Akane lo miró tiernamente y venciendo a la
timidez que tenia le dio un cálido y placentero
abrazo.
Ranma se quedó estupefacto al principio, para
luego más adelante devolver el abrazo a Akane.
¡Qué bien se sentían ambos!
-Gracias, Ranma.-le dijo suavemente al oído.
Ranma depositó a Akane en el suelo para quedarse
él encima de ella. Todos los gestos de Ranma
eran suaves y encantadores. Los dos jóvenes
se miraron a los ojos.
-Creo que deberías guardarte esto de nuevo.-susurró
Ranma sacando una fotografía del bolsillo de
su pantalón.
En ella se representaba una mujer hermosa, al lado
de una pequeña niña. Eran Akane y su
madre.
Akane cogió la fotografía y la miró
fijamente.
-La guardaré junto a ésta.-dijo sacando
otra fotografía de su bolsillo. En ésta
otra estaba Ranma.
-¿Desde cuándo tienes una foto mía?-
preguntó sonriendo Akane.
-¿Tanto te importa?-preguntó Akane
sonriéndole.
"Esa sonrisa"-pensó Ranma."esa
sonrisa es la que me vuelve loco".
Y sin poderlo resistir Ranma le dio un fugaz beso
en los labios. Cuando Ranma se separó únicamente
se le ocurrió decir:
-Lo siento. no debí besarte.- dijo Ranma triste
levantándose.
Sin embargo, Akane le cogió del brazo. Ranma
la miró, pero seguidamente recibió un
beso de Akane, lo que hizo que Ranma la volviera a
depositar en el suelo y le acariciara suavemente su
rostro mientras Akane jugaba con el cabello del muchacho.
Rodaron por el suelo sin dejar de besarse, hasta quedar
ahora Akane encima de Ranma. Los dos estaban completamente
emocionados a la vez que ansiosos por no parar aquel
dulce momento. Cuando pararon Ranma se sentó
de nuevo abrazando tiernamente a Akane. Así
pasaron diez minutos, diez minutos en los que no dijeron
nada, solamente Ranma y Akane en silencio. Pasados
ya los diez minutos Ranma supuso que ya sería
tarde y preguntó susurrando a Akane:
-¿No tienes sueño, Akane?.
Al no recibir respuesta Ranma miro a Akane, ésta
se había quedado dormida en los brazos del
joven. Cuidadosamente Ranma cogió a Akane en
sus brazos y la echo suavemente en su cama. Le dio
un beso en la frente.
-Que duermas bien Akane.-dijo pausadamente.
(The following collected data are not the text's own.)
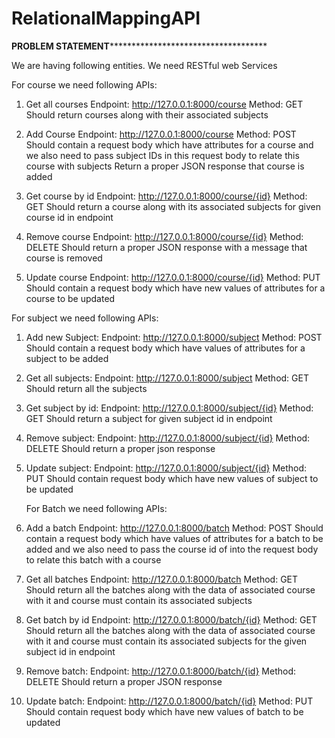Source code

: # RelationalMappingAPI

************************************************************PROBLEM STATEMENT************************************************************************************************

We are having following entities. We need RESTful web Services

For course we need following APIs:
1. Get all courses
   Endpoint: http://127.0.0.1:8000/course
   Method: GET
   Should return courses along with their associated subjects

2. Add Course
   Endpoint: http://127.0.0.1:8000/course
   Method: POST
   Should contain a request body which have attributes for a course and we also need to pass subject IDs in this request body to relate this course with subjects
   Return a proper JSON response that course is added

3. Get course by id
   Endpoint: http://127.0.0.1:8000/course/{id}
   Method: GET
   Should return a course along with its associated subjects for given course id in endpoint

4. Remove course
   Endpoint: http://127.0.0.1:8000/course/{id}
   Method: DELETE
   Should return a proper JSON response with a message that course is removed

5. Update course 
   Endpoint: http://127.0.0.1:8000/course/{id}
   Method: PUT
   Should contain a request body which have new values of attributes for a course to be updated

For subject we need following APIs:

1. Add new Subject:
   Endpoint: http://127.0.0.1:8000/subject
   Method: POST
   Should contain a request body which have values of attributes for a subject to be added

2. Get all subjects:
   Endpoint: http://127.0.0.1:8000/subject
   Method: GET
   Should return all the subjects 

3. Get subject by id:
   Endpoint: http://127.0.0.1:8000/subject/{id}
   Method: GET
   Should return a subject for given subject id in endpoint

4. Remove subject:
   Endpoint: http://127.0.0.1:8000/subject/{id}
   Method: DELETE
   Should return a proper json response

5. Update subject:
   Endpoint: http://127.0.0.1:8000/subject/{id}
   Method: PUT
   Should contain request body which have new values of subject to be updated
   
   
   
   For Batch we need following APIs:

1. Add a batch
   Endpoint: http://127.0.0.1:8000/batch
   Method: POST
   Should contain a request body which have values of attributes for a batch to be added and we also need to pass the course id of into the request body to relate this batch with a course

2. Get all batches
   Endpoint: http://127.0.0.1:8000/batch
   Method: GET
   Should return all the batches along with the data of associated course with it and course must contain its associated subjects

3. Get batch by id
   Endpoint: http://127.0.0.1:8000/batch/{id}
   Method: GET
   Should return all the batches along with the data of associated course with it and course must contain its associated subjects for the given subject id in endpoint

4. Remove batch:
   Endpoint: http://127.0.0.1:8000/batch/{id}
   Method: DELETE
   Should return a proper JSON response

5. Update batch:
   Endpoint: http://127.0.0.1:8000/batch/{id}
   Method: PUT
   Should contain request body which have new values of batch to be updated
Al día siguiente Akane se levantó sonriendo.
-¡Qué hermoso sueño!.-dijo en
voz baja. la muchacha miró la mesilla, allí
se encontraban las dos fotografías, cogió
la de su madre y se asombró de que hubiera
una escritura detrás de ella, no se había
dado cuenta antes.
Estoy seguro de que llegarás a ser igual que
ella Akane.
Serás tan buena esposa como ella. Afortunado
será tu marido.
-Ranma .-susurró Akane llorando de felicidad.
"Si piensas que afortunado sera mi marido, esperaré
a que el afortunado seas tú"-pensó
para sí la joven de los Tendo.
Akane miró la fotografía de Ranma y
escribió por la parte de atrás:
Te quiero,
y con esa simple frase guardó las fotografías.
Al salir de la habitación, Akane descubrió
que aún era temprano y dormían aún
todos. Entró en silencio al cuarto de Ranma
y escribió en un papel:
Cuanto más hay que decir, más breve
hay que ser.
Sabía que quizás Ranma no entendería
a que se refería.
"Algún día te lo diré Ranma"-pensó
para sí Akane en la puerta. Y echando una última
mirada a Ranma susurró:
"Algún día te diré que
te quiero".y cerró la puerta tras de ella.